** Exercise material follows **

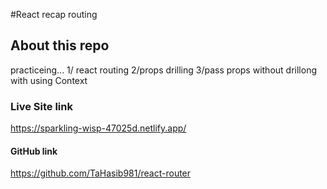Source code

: #React recap routing 
## About this repo
practiceing...
1/ react routing 
2/props drilling
3/pass props without drillong with using Context
### Live Site link 
https://sparkling-wisp-47025d.netlify.app/
#### GitHub link 
https://github.com/TaHasib981/react-router
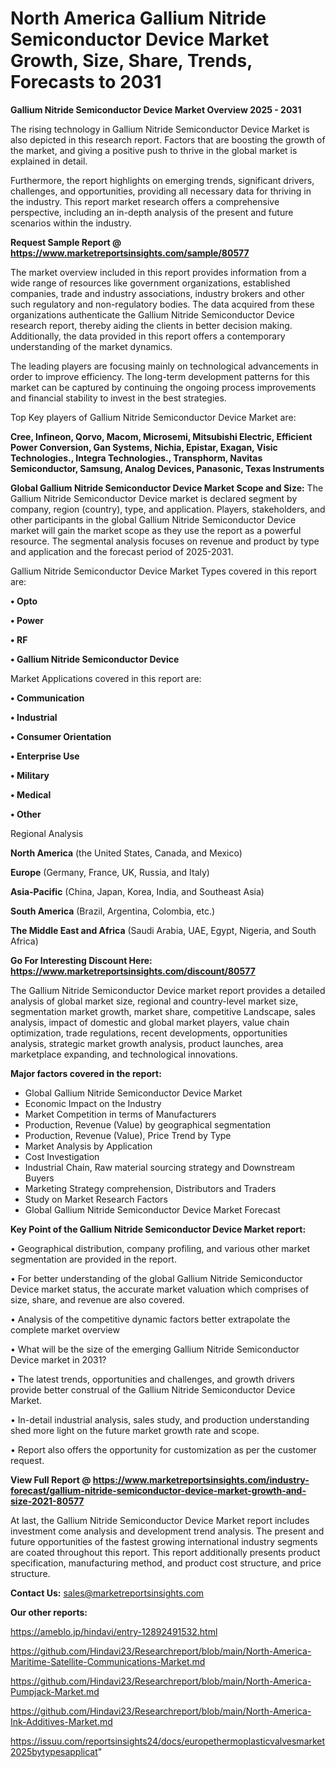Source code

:# North America Gallium Nitride Semiconductor Device Market Growth, Size, Share, Trends, Forecasts to 2031

<Strong> Gallium Nitride Semiconductor Device Market Overview 2025 - 2031</strong>

The rising technology in Gallium Nitride Semiconductor Device Market is also depicted in this research report. Factors that are boosting the growth of the market, and giving a positive push to thrive in the global market is explained in detail.

Furthermore, the report highlights on emerging trends, significant drivers, challenges, and opportunities, providing all necessary data for thriving in the industry. This report market research offers a comprehensive perspective, including an in-depth analysis of the present and future scenarios within the industry.

<strong>Request Sample Report @ <a href=https://www.marketreportsinsights.com/sample/80577>https://www.marketreportsinsights.com/sample/80577</a></strong>

The market overview included in this report provides information from a wide range of resources like government organizations, established companies, trade and industry associations, industry brokers and other such regulatory and non-regulatory bodies. The data acquired from these organizations authenticate the Gallium Nitride Semiconductor Device research report, thereby aiding the clients in better decision making. Additionally, the data provided in this report offers a contemporary understanding of the market dynamics.

The leading players are focusing mainly on technological advancements in order to improve efficiency. The long-term development patterns for this market can be captured by continuing the ongoing process improvements and financial stability to invest in the best strategies.

Top Key players of Gallium Nitride Semiconductor Device Market are:

<strong>Cree, Infineon, Qorvo, Macom, Microsemi, Mitsubishi Electric, Efficient Power Conversion, Gan Systems, Nichia, Epistar, Exagan, Visic Technologies., Integra Technologies., Transphorm, Navitas Semiconductor, Samsung, Analog Devices, Panasonic, Texas Instruments</strong>

<strong><b>Global Gallium Nitride Semiconductor Device Market Scope and Size:</b></strong>
The Gallium Nitride Semiconductor Device market is declared segment by company, region (country), type, and application. Players, stakeholders, and other participants in the global Gallium Nitride Semiconductor Device market will gain the market scope as they use the report as a powerful resource. The segmental analysis focuses on revenue and product by type and application and the forecast period of 2025-2031.

Gallium Nitride Semiconductor Device Market Types covered in this report are:

<strong>• Opto

• Power

• RF

• Gallium Nitride Semiconductor Device</strong>

Market Applications covered in this report are:

<strong>• Communication

• Industrial

• Consumer Orientation

• Enterprise Use

• Military

• Medical

• Other</strong> 

Regional Analysis

<strong>North America</strong> (the United States, Canada, and Mexico)

<strong>Europe</strong> (Germany, France, UK, Russia, and Italy)

<strong>Asia-Pacific</strong> (China, Japan, Korea, India, and Southeast Asia)

<strong>South America</strong> (Brazil, Argentina, Colombia, etc.)

<strong>The Middle East and Africa</strong> (Saudi Arabia, UAE, Egypt, Nigeria, and South Africa)

<strong>Go For Interesting Discount Here: <a href=https://www.marketreportsinsights.com/discount/80577>https://www.marketreportsinsights.com/discount/80577</a></strong>

The Gallium Nitride Semiconductor Device market report provides a detailed analysis of global market size, regional and country-level market size, segmentation market growth, market share, competitive Landscape, sales analysis, impact of domestic and global market players, value chain optimization, trade regulations, recent developments, opportunities analysis, strategic market growth analysis, product launches, area marketplace expanding, and technological innovations.

<strong><b>Major factors covered in the report:</b></strong>
<ul>
  <li>Global Gallium Nitride Semiconductor Device Market </li>
  <li>Economic Impact on the Industry</li>
  <li>Market Competition in terms of Manufacturers</li>
  <li>Production, Revenue (Value) by geographical segmentation</li>
  <li>Production, Revenue (Value), Price Trend by Type</li>
  <li>Market Analysis by Application</li>
  <li>Cost Investigation</li>
  <li>Industrial Chain, Raw material sourcing strategy and Downstream Buyers</li>
  <li>Marketing Strategy comprehension, Distributors and Traders</li>
  <li>Study on Market Research Factors</li>
  <li>Global Gallium Nitride Semiconductor Device Market Forecast</li>
</ul>

<strong><b>Key Point of the Gallium Nitride Semiconductor Device Market report:</b></strong>

• Geographical distribution, company profiling, and various other market segmentation are provided in the report.

• For better understanding of the global Gallium Nitride Semiconductor Device market status, the accurate market valuation which comprises of size, share, and revenue are also covered.

• Analysis of the competitive dynamic factors better extrapolate the complete market overview

• What will be the size of the emerging Gallium Nitride Semiconductor Device market in 2031?

• The latest trends, opportunities and challenges, and growth drivers provide better construal of the Gallium Nitride Semiconductor Device Market.

• In-detail industrial analysis, sales study, and production understanding shed more light on the future market growth rate and scope.

• Report also offers the opportunity for customization as per the customer request.

<strong><b>View Full Report @ <a href=https://www.marketreportsinsights.com/industry-forecast/gallium-nitride-semiconductor-device-market-growth-and-size-2021-80577>https://www.marketreportsinsights.com/industry-forecast/gallium-nitride-semiconductor-device-market-growth-and-size-2021-80577</a></b></strong>


At last, the Gallium Nitride Semiconductor Device Market report includes investment come analysis and development trend analysis. The present and future opportunities of the fastest growing international industry segments are coated throughout this report. This report additionally presents product specification, manufacturing method, and product cost structure, and price structure.

<strong>Contact Us:</strong>
sales@marketreportsinsights.com

<strong>Our other reports:</strong>

<a href=https://ameblo.jp/hindavi/entry-12892491532.html>https://ameblo.jp/hindavi/entry-12892491532.html</a>

<a href=https://github.com/Hindavi23/Researchreport/blob/main/North-America-Maritime-Satellite-Communications-Market.md>https://github.com/Hindavi23/Researchreport/blob/main/North-America-Maritime-Satellite-Communications-Market.md</a>

<a href=https://github.com/Hindavi23/Researchreport/blob/main/North-America-Pumpjack-Market.md>https://github.com/Hindavi23/Researchreport/blob/main/North-America-Pumpjack-Market.md</a>

<a href=https://github.com/Hindavi23/Researchreport/blob/main/North-America-Ink-Additives-Market.md>https://github.com/Hindavi23/Researchreport/blob/main/North-America-Ink-Additives-Market.md</a>

<a href=https://issuu.com/reportsinsights24/docs/europethermoplasticvalvesmarket2025bytypesapplicat>https://issuu.com/reportsinsights24/docs/europethermoplasticvalvesmarket2025bytypesapplicat</a>"
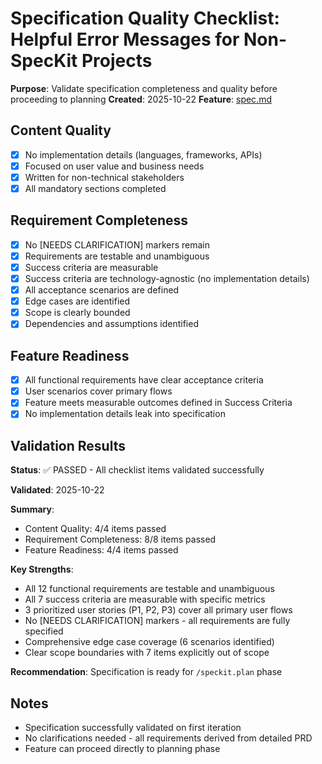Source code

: # Specification Quality Checklist: Helpful Error Messages for Non-SpecKit Projects

**Purpose**: Validate specification completeness and quality before proceeding to planning
**Created**: 2025-10-22
**Feature**: [spec.md](../spec.md)

## Content Quality

- [x] No implementation details (languages, frameworks, APIs)
- [x] Focused on user value and business needs
- [x] Written for non-technical stakeholders
- [x] All mandatory sections completed

## Requirement Completeness

- [x] No [NEEDS CLARIFICATION] markers remain
- [x] Requirements are testable and unambiguous
- [x] Success criteria are measurable
- [x] Success criteria are technology-agnostic (no implementation details)
- [x] All acceptance scenarios are defined
- [x] Edge cases are identified
- [x] Scope is clearly bounded
- [x] Dependencies and assumptions identified

## Feature Readiness

- [x] All functional requirements have clear acceptance criteria
- [x] User scenarios cover primary flows
- [x] Feature meets measurable outcomes defined in Success Criteria
- [x] No implementation details leak into specification

## Validation Results

**Status**: ✅ PASSED - All checklist items validated successfully

**Validated**: 2025-10-22

**Summary**:
- Content Quality: 4/4 items passed
- Requirement Completeness: 8/8 items passed
- Feature Readiness: 4/4 items passed

**Key Strengths**:
- All 12 functional requirements are testable and unambiguous
- All 7 success criteria are measurable with specific metrics
- 3 prioritized user stories (P1, P2, P3) cover all primary user flows
- No [NEEDS CLARIFICATION] markers - all requirements are fully specified
- Comprehensive edge case coverage (6 scenarios identified)
- Clear scope boundaries with 7 items explicitly out of scope

**Recommendation**: Specification is ready for `/speckit.plan` phase

## Notes

- Specification successfully validated on first iteration
- No clarifications needed - all requirements derived from detailed PRD
- Feature can proceed directly to planning phase

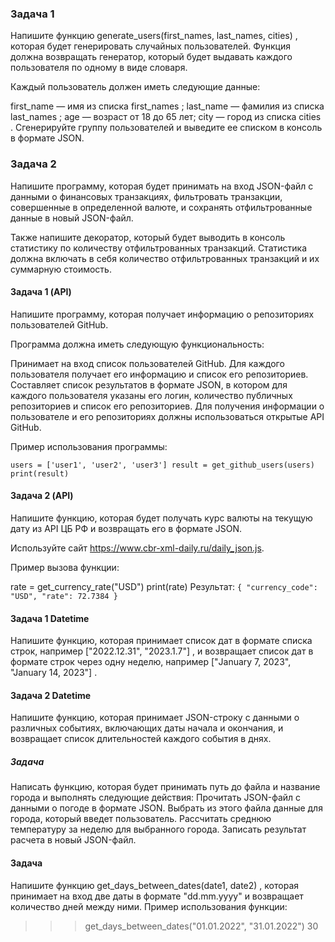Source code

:### Задача 1
Напишите функцию 
generate_users(first_names, last_names, cities)
, которая будет генерировать случайных пользователей. Функция должна возвращать генератор, который будет выдавать каждого пользователя по одному в виде словаря.

Каждый пользователь должен иметь следующие данные:

first_name
 — имя из списка 
first_names
;
last_name
 — фамилия из списка 
last_names
;
age
 — возраст от 18 до 65 лет;
city
 — город из списка 
cities
.
Сгенерируйте группу пользователей и выведите ее списком в консоль в формате JSON.


### Задача 2
Напишите программу, которая будет принимать на вход JSON-файл с данными о финансовых транзакциях, фильтровать транзакции, совершенные в определенной валюте, и сохранять отфильтрованные данные в новый JSON-файл.

Также напишите декоратор, который будет выводить в консоль статистику по количеству отфильтрованных транзакций. Статистика должна включать в себя количество отфильтрованных транзакций и их суммарную стоимость.

#### Задача 1 (API)
Напишите программу, которая получает информацию о репозиториях пользователей GitHub.

Программа должна иметь следующую функциональность:

Принимает на вход список пользователей GitHub.
Для каждого пользователя получает его информацию и список его репозиториев.
Составляет список результатов в формате JSON, в котором для каждого пользователя указаны его логин, количество публичных репозиториев и список его репозиториев.
Для получения информации о пользователе и его репозиториях должны использоваться открытые API GitHub.

Пример использования программы:

`users = ['user1', 'user2', 'user3']
result = get_github_users(users)
print(result)`


#### Задача 2 (API)
Напишите функцию, которая будет получать курс валюты на текущую дату из API ЦБ РФ и возвращать его в формате JSON.

Используйте сайт https://www.cbr-xml-daily.ru/daily_json.js.

Пример вызова функции:

rate = get_currency_rate("USD")
print(rate)
Результат:
`
{
    "currency_code": "USD",
    "rate": 72.7384
}
`

#### Задача 1 Datetime

Напишите функцию, которая принимает список дат в формате списка строк, например 
["2022.12.31", "2023.1.7"]
, и возвращает список дат в формате строк через одну неделю, например 
["January 7, 2023", "January 14, 2023"]
.

#### Задача 2 Datetime
Напишите функцию, которая принимает JSON-строку с данными о различных событиях, включающих даты начала и окончания, и возвращает список длительностей каждого события в днях.


##### Задача
Написать функцию, которая будет принимать путь до файла и название города и выполнять следующие действия:
Прочитать JSON-файл с данными о погоде в формате JSON.
Выбрать из этого файла данные для города, который введет пользователь.
Рассчитать среднюю температуру за неделю для выбранного города.
Записать результат расчета в новый JSON-файл.


#### Задача

Напишите функцию 
get_days_between_dates(date1, date2)
, которая принимает на вход две даты в формате 
"dd.mm.yyyy"
 и возвращает количество дней между ними.
Пример использования функции:

>>> get_days_between_dates("01.01.2022", "31.01.2022")
30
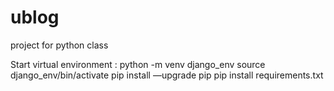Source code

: # ublog
project for python class

Start virtual environment : python -m venv django_env
source django_env/bin/activate
pip install —upgrade pip
pip install requirements.txt 
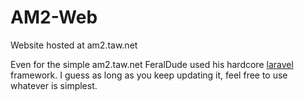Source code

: # AM2-Web
Website hosted at am2.taw.net

Even for the simple am2.taw.net FeralDude used his hardcore [laravel](https://laravel.com/) framework.
I guess as long as you keep updating it, feel free to use whatever is simplest.
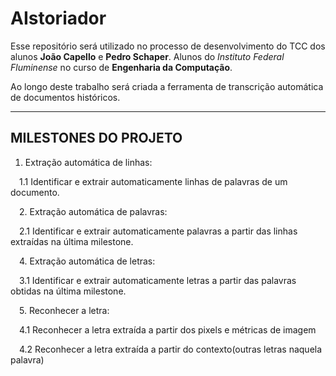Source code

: # AIstoriador
Esse repositório será utilizado no processo de desenvolvimento do TCC dos alunos **João Capello** e **Pedro Schaper**.
Alunos do _Instituto Federal Fluminense_ no curso de **Engenharia da Computação**.

Ao longo deste trabalho será criada a ferramenta de transcrição automática de documentos históricos.

---

## MILESTONES DO PROJETO
1. Extração automática de linhas:

  &emsp;1.1 Identificar e extrair automaticamente linhas de palavras de um documento.

  &emsp;2. Extração automática de palavras:

  &emsp;2.1 Identificar e extrair automaticamente palavras a partir das linhas extraídas na última milestone.

  &emsp;4. Extração automática de letras:
  
  &emsp;3.1 Identificar e extrair automaticamente letras a partir das palavras obtidas na última milestone.

  &emsp;5. Reconhecer a letra:
  
  &emsp;4.1 Reconhecer a letra extraída a partir dos pixels e métricas de imagem
  
  &emsp;4.2 Reconhecer a letra extraída a partir do contexto(outras letras naquela palavra)
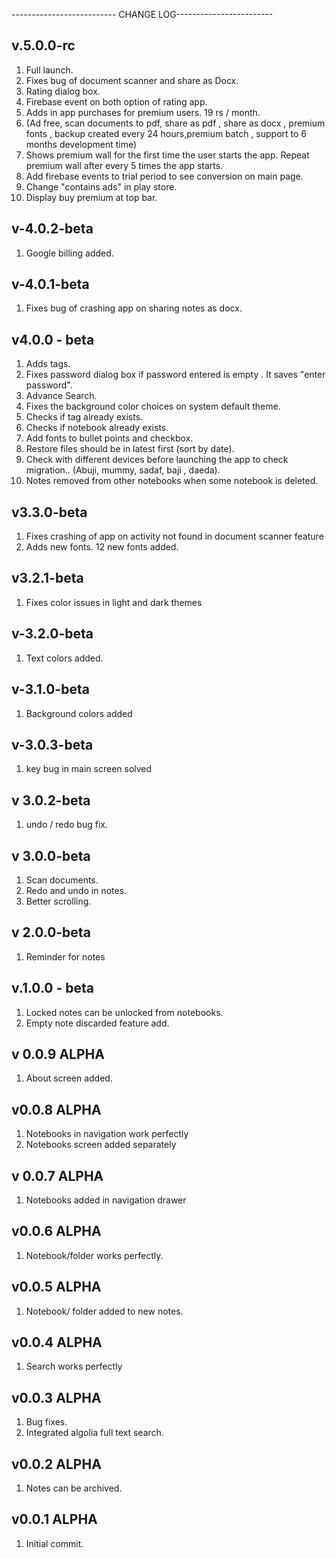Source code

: -------------------------- CHANGE LOG------------------------


v.5.0.0-rc
---------------------------
1) Full launch.
2) Fixes bug of document scanner and share as Docx.
3) Rating dialog box.
4) Firebase event on both option of rating app.
5) Adds in app purchases for premium users. 19 rs / month.
6) (Ad free, scan documents to pdf, share as pdf , share as docx , premium fonts , 
backup created every 24 hours,premium batch , support to 6 months development time)
7) Shows premium wall for the first time the user starts the app. Repeat premium wall after every 5 times the app starts.
8) Add firebase events to trial period to see conversion on main page.
9) Change "contains ads" in play store.
10) Display buy premium at top bar.

v-4.0.2-beta
---------------------------
1) Google billing added.

v-4.0.1-beta
---------------------------
1) Fixes bug of crashing app on sharing notes as docx.


v4.0.0 - beta
---------------------------
1) Adds tags.
2) Fixes password dialog box if password entered is empty . It saves "enter password".
3) Advance Search.
4) Fixes the background color choices on system default theme. 
5) Checks if tag already exists. 
6) Checks if notebook already exists. 
7) Add fonts to bullet points and checkbox. 
8) Restore files should be in latest first (sort by date). 
9) Check with different devices before launching the app to check migration.. (Abuji, mummy, sadaf, baji , daeda).
10) Notes removed from other notebooks when some notebook is deleted.

v3.3.0-beta
---------------------------
1) Fixes crashing of app on activity not found in document scanner feature
2) Adds new fonts. 12 new fonts added.

v3.2.1-beta
----------------------------
1) Fixes color issues in light and dark themes

v-3.2.0-beta
----------------------------
1) Text colors added.

v-3.1.0-beta
-----------------------------
1) Background colors added

v-3.0.3-beta
-----------------------------
1) key bug in main screen solved

v 3.0.2-beta
-------------------------------
1) undo / redo bug fix.

v 3.0.0-beta
-------------------------------
1) Scan documents.
2) Redo and undo in notes.
3) Better scrolling.

v 2.0.0-beta
-------------------------------
1) Reminder for notes

v.1.0.0 - beta
--------------------------------
1) Locked notes can be unlocked from notebooks.
2) Empty note discarded feature add.


v 0.0.9 ALPHA
----------------------------
1) About screen added.

v0.0.8 ALPHA
-----------------------------
1) Notebooks in navigation work perfectly
2) Notebooks screen added separately

v 0.0.7 ALPHA
------------------------------
1) Notebooks added in navigation drawer

v0.0.6 ALPHA
------------------------------
1) Notebook/folder works perfectly.

v0.0.5 ALPHA
-------------------------------
1) Notebook/ folder added to new notes.

v0.0.4 ALPHA
-------------------------------
1) Search works perfectly

v0.0.3 ALPHA
--------------------------------
1) Bug fixes.
2) Integrated algolia full text search.

v0.0.2 ALPHA
---------------------------------
1) Notes can be archived.

 v0.0.1 ALPHA
---------------------------------
1) Initial commit.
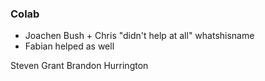 ### Colab
 * Joachen Bush + Chris "didn't help at all" whatshisname
 * Fabian helped as well
 
 Steven Grant Brandon Hurrington 
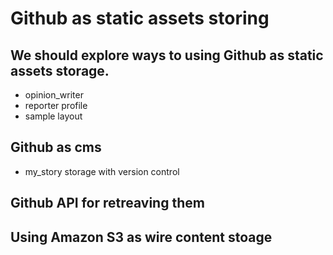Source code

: # Github as static assets storing

## We should explore ways to using Github as static assets storage.
  - opinion_writer
  - reporter profile
  - sample layout

## Github as cms
  - my_story storage with version control

## Github API for retreaving them

## Using Amazon S3 as wire content stoage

** End of Exercise material **

What to produce: In the entries above, some lines may contain the string "identified"; report how many, without additional comment.

Solution for this exercise: 3